• [Required action]
Transcribe every line below exactly; no image goes into the output.

• [Dataset extract]
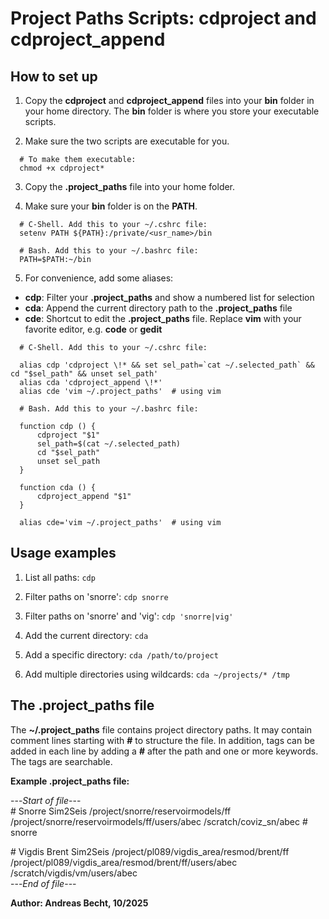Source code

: # Project Paths Scripts: cdproject and cdproject_append

## How to set up

1. Copy the **cdproject** and **cdproject_append** files into your **bin** folder
in your home directory. The **bin** folder is where you store your executable scripts.

2. Make sure the two scripts are executable for you. 

```
  # To make them executable:
  chmod +x cdproject*
```
3. Copy the **.project_paths** file into your home folder.

4. Make sure your **bin** folder is on the **PATH**.

```
  # C-Shell. Add this to your ~/.cshrc file:
  setenv PATH ${PATH}:/private/<usr_name>/bin

  # Bash. Add this to your ~/.bashrc file:
  PATH=$PATH:~/bin
```

5. For convenience, add some aliases:

- **cdp**: Filter your **.project_paths** and show a numbered list for selection
- **cda**: Append the current directory path to the **.project_paths** file
- **cde**: Shortcut to edit the **.project_paths** file. Replace **vim** with your favorite editor, e.g. **code** or **gedit**

```
  # C-Shell. Add this to your ~/.cshrc file:

  alias cdp 'cdproject \!* && set sel_path=`cat ~/.selected_path` && cd "$sel_path" && unset sel_path'
  alias cda 'cdproject_append \!*'
  alias cde 'vim ~/.project_paths'  # using vim

  # Bash. Add this to your ~/.bashrc file:

  function cdp () {
      cdproject "$1"
      sel_path=$(cat ~/.selected_path)
      cd "$sel_path"
      unset sel_path
  }

  function cda () {
      cdproject_append "$1"
  }

  alias cde='vim ~/.project_paths'  # using vim
```

## Usage examples

1. List all paths: `cdp`

2. Filter paths on 'snorre': `cdp snorre`

3. Filter paths on 'snorre' and 'vig': `cdp 'snorre|vig'`

4. Add the current directory: `cda`

5. Add a specific directory: `cda /path/to/project`

6. Add multiple directories using wildcards: `cda ~/projects/* /tmp`

## The .project_paths file

The **~/.project_paths** file contains project directory paths. It may contain comment lines 
starting with **#** to structure the file. In addition, tags can be added in each line by
adding a **#** after the path and one or more keywords. The tags are searchable.

**Example .project_paths file:**

---*Start of file*---<br>
\# Snorre Sim2Seis
/project/snorre/reservoirmodels/ff
/project/snorre/reservoirmodels/ff/users/abec
/scratch/coviz_sn/abec   # snorre

\# Vigdis Brent Sim2Seis
/project/pl089/vigdis_area/resmod/brent/ff
/project/pl089/vigdis_area/resmod/brent/ff/users/abec
/scratch/vigdis/vm/users/abec<br>
---*End of file*---

**Author: Andreas Becht, 10/2025**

• [Result for this exercise]
Source code

: # Project Paths Scripts: cdproject and cdproject_append

## How to set up

1. Copy the **cdproject** and **cdproject_append** files into your **bin** folder
in your home directory. The **bin** folder is where you store your executable scripts.

2. Make sure the two scripts are executable for you. 

```
  # To make them executable:
  chmod +x cdproject*
```
3. Copy the **.project_paths** file into your home folder.

4. Make sure your **bin** folder is on the **PATH**.

```
  # C-Shell. Add this to your ~/.cshrc file:
  setenv PATH ${PATH}:/private/<usr_name>/bin

  # Bash. Add this to your ~/.bashrc file:
  PATH=$PATH:~/bin
```

5. For convenience, add some aliases:

- **cdp**: Filter your **.project_paths** and show a numbered list for selection
- **cda**: Append the current directory path to the **.project_paths** file
- **cde**: Shortcut to edit the **.project_paths** file. Replace **vim** with your favorite editor, e.g. **code** or **gedit**

```
  # C-Shell. Add this to your ~/.cshrc file:

  alias cdp 'cdproject \!* && set sel_path=`cat ~/.selected_path` && cd "$sel_path" && unset sel_path'
  alias cda 'cdproject_append \!*'
  alias cde 'vim ~/.project_paths'  # using vim

  # Bash. Add this to your ~/.bashrc file:

  function cdp () {
      cdproject "$1"
      sel_path=$(cat ~/.selected_path)
      cd "$sel_path"
      unset sel_path
  }

  function cda () {
      cdproject_append "$1"
  }

  alias cde='vim ~/.project_paths'  # using vim
```

## Usage examples

1. List all paths: `cdp`

2. Filter paths on 'snorre': `cdp snorre`

3. Filter paths on 'snorre' and 'vig': `cdp 'snorre|vig'`

4. Add the current directory: `cda`

5. Add a specific directory: `cda /path/to/project`

6. Add multiple directories using wildcards: `cda ~/projects/* /tmp`

## The .project_paths file

The **~/.project_paths** file contains project directory paths. It may contain comment lines 
starting with **#** to structure the file. In addition, tags can be added in each line by
adding a **#** after the path and one or more keywords. The tags are searchable.

**Example .project_paths file:**

---*Start of file*---<br>
\# Snorre Sim2Seis
/project/snorre/reservoirmodels/ff
/project/snorre/reservoirmodels/ff/users/abec
/scratch/coviz_sn/abec   # snorre

\# Vigdis Brent Sim2Seis
/project/pl089/vigdis_area/resmod/brent/ff
/project/pl089/vigdis_area/resmod/brent/ff/users/abec
/scratch/vigdis/vm/users/abec<br>
---*End of file*---

**Author: Andreas Becht, 10/2025**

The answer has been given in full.